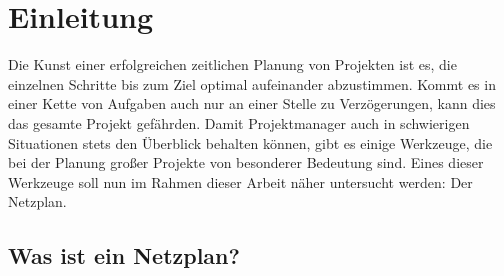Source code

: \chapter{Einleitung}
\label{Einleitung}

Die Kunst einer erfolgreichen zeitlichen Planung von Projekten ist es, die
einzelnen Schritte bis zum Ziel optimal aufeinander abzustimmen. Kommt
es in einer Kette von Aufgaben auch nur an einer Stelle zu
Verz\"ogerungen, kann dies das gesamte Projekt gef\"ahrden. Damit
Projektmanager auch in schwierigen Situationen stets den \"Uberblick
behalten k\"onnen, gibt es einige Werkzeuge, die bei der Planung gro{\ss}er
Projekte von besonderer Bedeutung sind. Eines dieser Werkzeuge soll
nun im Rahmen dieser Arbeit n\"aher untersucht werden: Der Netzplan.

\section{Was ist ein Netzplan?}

......

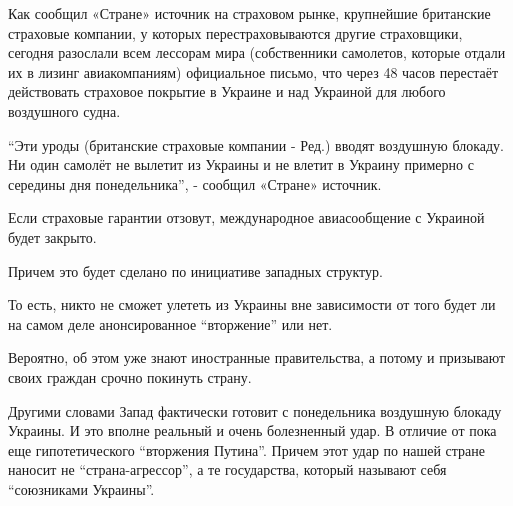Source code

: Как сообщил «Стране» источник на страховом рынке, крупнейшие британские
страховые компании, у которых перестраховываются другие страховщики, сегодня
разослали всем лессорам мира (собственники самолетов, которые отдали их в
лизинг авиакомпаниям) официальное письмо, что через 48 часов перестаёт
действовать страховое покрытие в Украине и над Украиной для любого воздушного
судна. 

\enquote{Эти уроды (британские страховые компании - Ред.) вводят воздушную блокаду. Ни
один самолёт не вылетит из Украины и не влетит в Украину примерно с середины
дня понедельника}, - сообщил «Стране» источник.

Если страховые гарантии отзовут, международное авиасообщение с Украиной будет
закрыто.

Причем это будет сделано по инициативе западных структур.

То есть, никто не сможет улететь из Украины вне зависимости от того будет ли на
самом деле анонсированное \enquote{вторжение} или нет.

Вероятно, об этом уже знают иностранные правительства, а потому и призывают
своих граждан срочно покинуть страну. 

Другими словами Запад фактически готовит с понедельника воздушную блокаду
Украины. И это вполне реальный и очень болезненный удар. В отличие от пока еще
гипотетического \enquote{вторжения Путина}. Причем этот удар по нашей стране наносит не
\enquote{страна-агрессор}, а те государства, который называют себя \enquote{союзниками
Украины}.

......

▶ Task description
Copy out the range of lines above starting at the line with "лизинг авиакомпаниям) официальное" and ending at the line with "один самолёт не", exactly and including both.

▶ Output of the task
лизинг авиакомпаниям) официальное письмо, что через 48 часов перестаёт
действовать страховое покрытие в Украине и над Украиной для любого воздушного
судна. 

\enquote{Эти уроды (британские страховые компании - Ред.) вводят воздушную блокаду. Ни
один самолёт не вылетит из Украины и не влетит в Украину примерно с середины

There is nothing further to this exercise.